Und das ist das Problem für ihn: Wir waren in der letzten Woche auf Schloss Rosenau zu Gast, und das hat vier Sterne. Herrchen meint, das ist so, weil Margit uns als Gäste mit einem Glas Sekt begrüßt (und mich mit einem Leckerli), weil das Zimmer schön groß ist und unheimlich stilvoll eingerichtet, weil alles sehr sauber ist, weil Herrchen die Sauna einschalten darf, wenn er sie nutzen möchte und weil das Essen viel besser schmeckt, als irgendwo anders, und weil die Kellnerin unheimlich lieb ist und weil die Rosen so gepflegt blühen und der Park so groß ist und, und und.
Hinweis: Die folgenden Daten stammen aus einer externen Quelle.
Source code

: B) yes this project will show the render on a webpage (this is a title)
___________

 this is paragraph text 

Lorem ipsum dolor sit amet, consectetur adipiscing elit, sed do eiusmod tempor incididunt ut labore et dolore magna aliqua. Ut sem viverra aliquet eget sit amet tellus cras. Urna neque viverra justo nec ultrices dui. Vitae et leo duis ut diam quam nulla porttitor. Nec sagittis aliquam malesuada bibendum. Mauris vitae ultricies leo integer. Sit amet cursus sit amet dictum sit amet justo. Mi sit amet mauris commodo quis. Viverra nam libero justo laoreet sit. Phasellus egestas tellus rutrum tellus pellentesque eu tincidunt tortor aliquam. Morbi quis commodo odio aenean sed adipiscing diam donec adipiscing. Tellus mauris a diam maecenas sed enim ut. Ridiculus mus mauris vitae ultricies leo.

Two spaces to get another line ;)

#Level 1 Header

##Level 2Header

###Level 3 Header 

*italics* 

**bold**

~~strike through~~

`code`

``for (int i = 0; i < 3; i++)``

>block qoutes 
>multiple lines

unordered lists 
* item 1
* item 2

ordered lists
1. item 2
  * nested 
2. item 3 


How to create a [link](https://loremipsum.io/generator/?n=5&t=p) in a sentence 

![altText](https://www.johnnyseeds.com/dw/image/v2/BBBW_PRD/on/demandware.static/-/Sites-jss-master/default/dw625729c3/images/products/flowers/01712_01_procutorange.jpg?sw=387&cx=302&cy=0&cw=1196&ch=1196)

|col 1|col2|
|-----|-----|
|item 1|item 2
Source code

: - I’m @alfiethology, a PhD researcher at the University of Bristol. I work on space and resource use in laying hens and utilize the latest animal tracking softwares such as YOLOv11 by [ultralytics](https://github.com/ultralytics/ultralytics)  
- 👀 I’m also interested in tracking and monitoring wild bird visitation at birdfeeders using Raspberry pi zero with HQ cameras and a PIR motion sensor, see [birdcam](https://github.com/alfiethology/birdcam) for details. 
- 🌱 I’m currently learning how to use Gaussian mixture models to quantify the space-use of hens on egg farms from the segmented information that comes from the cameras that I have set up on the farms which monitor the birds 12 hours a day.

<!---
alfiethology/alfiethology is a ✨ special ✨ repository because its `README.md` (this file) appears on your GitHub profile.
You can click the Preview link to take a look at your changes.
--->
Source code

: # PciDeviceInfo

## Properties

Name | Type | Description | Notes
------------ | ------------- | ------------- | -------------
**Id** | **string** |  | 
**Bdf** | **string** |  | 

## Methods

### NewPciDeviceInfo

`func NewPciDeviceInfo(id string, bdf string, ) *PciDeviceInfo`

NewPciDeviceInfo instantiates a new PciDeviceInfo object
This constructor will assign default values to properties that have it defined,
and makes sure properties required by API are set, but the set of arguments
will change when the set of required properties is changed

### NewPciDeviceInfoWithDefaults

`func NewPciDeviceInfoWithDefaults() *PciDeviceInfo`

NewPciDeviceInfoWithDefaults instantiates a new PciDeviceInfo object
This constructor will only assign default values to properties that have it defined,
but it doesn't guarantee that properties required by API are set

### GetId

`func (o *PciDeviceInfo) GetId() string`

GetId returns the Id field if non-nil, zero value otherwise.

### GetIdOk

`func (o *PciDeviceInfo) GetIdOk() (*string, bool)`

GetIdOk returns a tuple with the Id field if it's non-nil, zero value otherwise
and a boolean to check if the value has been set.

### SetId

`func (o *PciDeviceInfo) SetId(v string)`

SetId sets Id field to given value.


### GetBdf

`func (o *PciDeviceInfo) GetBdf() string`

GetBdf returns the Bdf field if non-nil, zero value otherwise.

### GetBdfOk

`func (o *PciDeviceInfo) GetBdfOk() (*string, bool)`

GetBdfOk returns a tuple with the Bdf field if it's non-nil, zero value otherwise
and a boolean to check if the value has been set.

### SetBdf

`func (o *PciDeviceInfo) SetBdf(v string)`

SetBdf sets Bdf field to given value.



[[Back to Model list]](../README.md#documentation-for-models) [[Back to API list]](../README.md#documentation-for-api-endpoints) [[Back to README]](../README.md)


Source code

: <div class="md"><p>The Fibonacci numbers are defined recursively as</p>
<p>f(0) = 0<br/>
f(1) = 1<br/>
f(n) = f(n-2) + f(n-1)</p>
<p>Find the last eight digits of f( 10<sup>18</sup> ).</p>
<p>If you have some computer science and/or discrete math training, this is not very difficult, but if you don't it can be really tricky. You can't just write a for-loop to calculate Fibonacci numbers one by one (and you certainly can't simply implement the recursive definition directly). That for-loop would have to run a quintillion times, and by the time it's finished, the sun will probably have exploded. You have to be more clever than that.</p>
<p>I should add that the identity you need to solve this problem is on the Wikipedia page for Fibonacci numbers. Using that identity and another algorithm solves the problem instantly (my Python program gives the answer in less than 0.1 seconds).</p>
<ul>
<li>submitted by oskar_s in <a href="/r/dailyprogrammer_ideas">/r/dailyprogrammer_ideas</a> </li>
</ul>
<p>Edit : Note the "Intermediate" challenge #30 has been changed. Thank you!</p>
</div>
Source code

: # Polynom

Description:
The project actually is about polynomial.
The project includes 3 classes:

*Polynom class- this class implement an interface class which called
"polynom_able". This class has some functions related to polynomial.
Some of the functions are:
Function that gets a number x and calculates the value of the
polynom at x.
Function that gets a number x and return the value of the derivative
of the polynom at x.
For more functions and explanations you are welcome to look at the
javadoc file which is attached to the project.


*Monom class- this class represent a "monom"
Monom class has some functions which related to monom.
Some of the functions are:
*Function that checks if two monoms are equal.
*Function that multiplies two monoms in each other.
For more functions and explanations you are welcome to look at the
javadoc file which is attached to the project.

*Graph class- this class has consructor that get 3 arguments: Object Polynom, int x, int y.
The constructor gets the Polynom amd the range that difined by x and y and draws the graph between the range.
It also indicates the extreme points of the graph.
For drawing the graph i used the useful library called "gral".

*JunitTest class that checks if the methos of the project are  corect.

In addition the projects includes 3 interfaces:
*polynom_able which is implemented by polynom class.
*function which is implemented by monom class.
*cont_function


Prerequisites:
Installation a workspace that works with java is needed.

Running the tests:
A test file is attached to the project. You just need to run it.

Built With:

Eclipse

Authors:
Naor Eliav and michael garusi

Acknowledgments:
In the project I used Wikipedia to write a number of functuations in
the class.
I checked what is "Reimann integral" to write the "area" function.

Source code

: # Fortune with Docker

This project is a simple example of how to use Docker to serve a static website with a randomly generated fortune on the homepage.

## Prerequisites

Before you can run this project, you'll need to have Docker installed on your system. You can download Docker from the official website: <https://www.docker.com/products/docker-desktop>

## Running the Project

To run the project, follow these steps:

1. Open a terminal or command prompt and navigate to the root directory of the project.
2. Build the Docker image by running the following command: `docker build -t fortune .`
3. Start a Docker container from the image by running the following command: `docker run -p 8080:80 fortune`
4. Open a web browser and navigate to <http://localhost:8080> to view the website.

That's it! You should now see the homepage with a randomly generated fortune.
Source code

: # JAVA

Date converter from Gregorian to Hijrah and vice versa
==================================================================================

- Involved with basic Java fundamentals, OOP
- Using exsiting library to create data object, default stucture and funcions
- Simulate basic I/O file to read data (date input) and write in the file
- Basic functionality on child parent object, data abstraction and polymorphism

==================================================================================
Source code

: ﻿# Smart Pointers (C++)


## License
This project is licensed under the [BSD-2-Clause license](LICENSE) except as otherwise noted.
Nun sind wir in der Nähe von Salzburg, in Faistenau in einem Hotel, das hat vier Sterne im Namen und das Wort alt. Das Wort alt macht Herrchen überhaupt keine Probleme in seinem Verständnis, denn, obwohl das Schloss richtig alt war, sieht diese Behausung noch älter aus. Die große Suite ist von der Ausstattung mindestens zehn Bernergenerationen alt; was an Farbe inzwischen abgeblättert ist, wurde in einer nur ähnlichen Farbe nachgestrichen, damit man immer sehen kann, was Gäste schon alles abgenutzt haben.
Begrüßt wurden wir von einem Mädchen, das keine Lust hatte uns zu begrüßen, deshalb gab es nur mehr oder minder kommentarlos einen Zimmerschlüssel und einen Hinweis, wo etwa die Suite zu suchen sei. In den Zimmern gibt es einen Safe, den kann man aber gar nicht aufschließen; Herrchen meint, deshalb heißt er hier Safe, er ist vor Inhalt völlig sicher.
Wenn man sucht, findet man einen ganz tollen Wellnessbereich, in den ich nicht hineingehen darf. Herrchen unnd Frauchen haben nach vier Tagen aber immer noch kein System erkannt, wann die Sauna beleuchtet, aber ungeheizt, unbeleuchtet und ungeheizt oder beleuchtet und geheizt wird. Schriftliche oder mündliche Hinweise hierzu gibt es wohl nur auf Verlangen.
Das Schlimmste aber für Herrchen ist, dass er erst nach dem Urlaub anfangen wollte, abzunehmen. Das hat aber schon jetzt angefangen, denn die Küche macht ihm gar keinen Spaß. Die Gerichte kommen im Look von Krankenhausessen daher, an guten Abenden sieht es auch schon mal nach Kantinenessen aus. Schmecken tut es aber weder so noch so, denn der Koch kennt nur eine Art der Zubereitung: in Essig ertränken. So ist zum Beispiel im Blaukraut mit Äpfeln kein einziges Apfelstück, denn diese Ankündigung heißt nur, dass der Rotkohl nicht in irgendeinem Essig eingelegt wird, sondern in Apfelessig. Überdies kommt der morgendliche Früchteyoghurt abends als Salatdressing, der Shrimpscocktail vom Vortag mit verlängerte Essigsauce zwei weitere Tage lang als Highlight eines seltsamen Salatbuffets. Selbst ein Cordon bleu schmeckt nach paniertem Bierdeckel; diese Kreaitivtät des Koches, sofern er nicht längst pensioniert worden ist, begeistert laut hauseigener Werbung Feinschmecker von nah und fern.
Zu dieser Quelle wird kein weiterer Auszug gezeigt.